What the exercise asks: An exact copy of the lines, starting at the top of the listing and ending with the line that has "Statistical descriptors of", is the required answer. Pictures are not part of it.

********

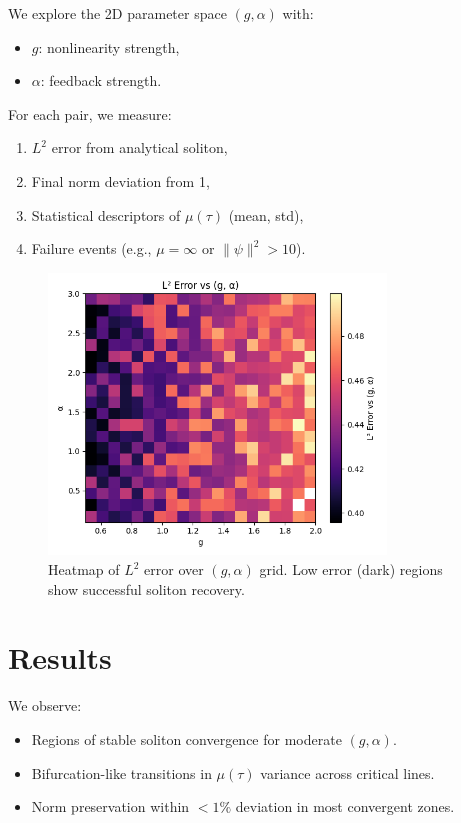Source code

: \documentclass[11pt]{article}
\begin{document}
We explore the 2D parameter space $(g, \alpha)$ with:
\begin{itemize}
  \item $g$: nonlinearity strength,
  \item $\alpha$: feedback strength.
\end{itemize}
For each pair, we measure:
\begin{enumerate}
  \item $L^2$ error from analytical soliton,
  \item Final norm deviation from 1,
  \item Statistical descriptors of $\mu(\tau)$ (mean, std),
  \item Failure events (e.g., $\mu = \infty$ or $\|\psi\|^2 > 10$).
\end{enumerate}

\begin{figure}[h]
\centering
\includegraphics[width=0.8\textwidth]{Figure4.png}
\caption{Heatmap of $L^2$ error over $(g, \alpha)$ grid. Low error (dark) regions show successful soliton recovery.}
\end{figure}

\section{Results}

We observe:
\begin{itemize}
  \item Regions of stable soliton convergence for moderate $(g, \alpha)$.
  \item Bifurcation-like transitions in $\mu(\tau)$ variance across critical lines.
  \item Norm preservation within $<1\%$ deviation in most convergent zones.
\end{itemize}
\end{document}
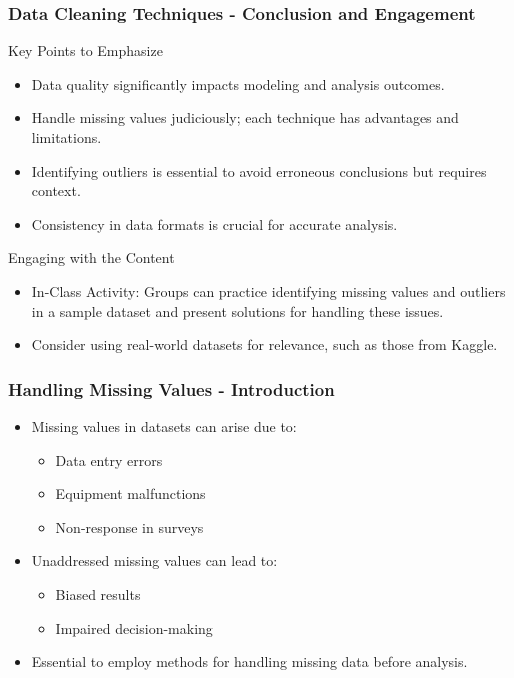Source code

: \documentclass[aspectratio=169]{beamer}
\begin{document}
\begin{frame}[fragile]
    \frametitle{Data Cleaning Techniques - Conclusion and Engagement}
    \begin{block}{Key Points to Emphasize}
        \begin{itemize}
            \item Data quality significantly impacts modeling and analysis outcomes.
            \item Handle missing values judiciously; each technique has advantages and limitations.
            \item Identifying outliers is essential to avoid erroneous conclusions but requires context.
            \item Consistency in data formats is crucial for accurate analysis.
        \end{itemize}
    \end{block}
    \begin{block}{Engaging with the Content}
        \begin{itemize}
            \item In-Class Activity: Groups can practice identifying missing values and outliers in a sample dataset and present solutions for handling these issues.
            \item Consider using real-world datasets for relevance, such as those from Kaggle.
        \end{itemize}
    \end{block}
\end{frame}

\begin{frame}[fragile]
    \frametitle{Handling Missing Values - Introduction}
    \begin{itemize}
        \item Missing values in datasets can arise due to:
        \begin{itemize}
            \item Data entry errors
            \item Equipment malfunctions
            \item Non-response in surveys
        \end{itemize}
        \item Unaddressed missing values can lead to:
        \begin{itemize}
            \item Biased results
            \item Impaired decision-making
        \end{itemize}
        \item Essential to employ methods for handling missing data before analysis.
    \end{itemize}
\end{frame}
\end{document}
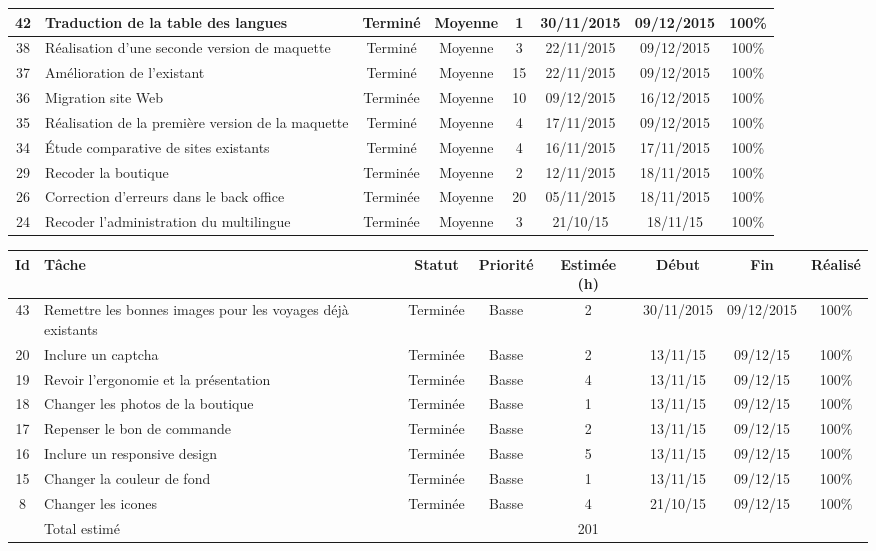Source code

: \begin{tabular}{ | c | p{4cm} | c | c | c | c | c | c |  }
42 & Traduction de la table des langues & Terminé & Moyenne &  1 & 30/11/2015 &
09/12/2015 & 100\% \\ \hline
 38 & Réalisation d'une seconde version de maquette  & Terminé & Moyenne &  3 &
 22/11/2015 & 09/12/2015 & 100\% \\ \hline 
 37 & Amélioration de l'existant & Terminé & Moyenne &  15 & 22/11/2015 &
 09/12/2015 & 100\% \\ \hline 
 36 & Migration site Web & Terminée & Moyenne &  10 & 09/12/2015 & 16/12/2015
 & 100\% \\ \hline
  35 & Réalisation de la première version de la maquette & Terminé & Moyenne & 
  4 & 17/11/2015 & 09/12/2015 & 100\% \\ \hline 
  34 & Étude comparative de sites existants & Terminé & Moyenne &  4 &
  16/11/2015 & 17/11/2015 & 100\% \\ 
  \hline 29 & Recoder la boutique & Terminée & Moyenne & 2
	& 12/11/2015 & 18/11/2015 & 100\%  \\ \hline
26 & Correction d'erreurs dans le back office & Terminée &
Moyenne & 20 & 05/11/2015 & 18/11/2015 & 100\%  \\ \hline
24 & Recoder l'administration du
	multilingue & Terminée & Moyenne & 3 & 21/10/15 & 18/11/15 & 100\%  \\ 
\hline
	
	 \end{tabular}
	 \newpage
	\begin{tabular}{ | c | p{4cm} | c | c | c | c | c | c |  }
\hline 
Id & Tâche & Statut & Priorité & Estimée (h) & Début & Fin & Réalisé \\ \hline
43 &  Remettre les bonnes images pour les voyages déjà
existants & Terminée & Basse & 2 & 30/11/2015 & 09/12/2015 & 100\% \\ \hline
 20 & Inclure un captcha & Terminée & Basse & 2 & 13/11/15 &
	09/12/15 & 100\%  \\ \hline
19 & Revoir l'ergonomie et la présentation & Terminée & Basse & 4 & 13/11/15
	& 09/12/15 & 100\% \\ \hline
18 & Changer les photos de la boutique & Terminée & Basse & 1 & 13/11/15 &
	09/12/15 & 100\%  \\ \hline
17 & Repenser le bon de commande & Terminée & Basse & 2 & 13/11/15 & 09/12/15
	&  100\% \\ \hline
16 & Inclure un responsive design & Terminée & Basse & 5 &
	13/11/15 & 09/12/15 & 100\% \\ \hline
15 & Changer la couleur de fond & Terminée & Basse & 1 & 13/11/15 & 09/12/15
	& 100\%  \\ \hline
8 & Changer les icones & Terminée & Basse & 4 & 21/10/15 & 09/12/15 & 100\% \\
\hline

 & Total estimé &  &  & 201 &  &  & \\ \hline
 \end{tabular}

********

Output of the task:
Source code

: \documentclass[11pt]{article}
\begin{document}
We explore the 2D parameter space $(g, \alpha)$ with:
\begin{itemize}
  \item $g$: nonlinearity strength,
  \item $\alpha$: feedback strength.
\end{itemize}
For each pair, we measure:
\begin{enumerate}
  \item $L^2$ error from analytical soliton,
  \item Final norm deviation from 1,
  \item Statistical descriptors of $\mu(\tau)$ (mean, std),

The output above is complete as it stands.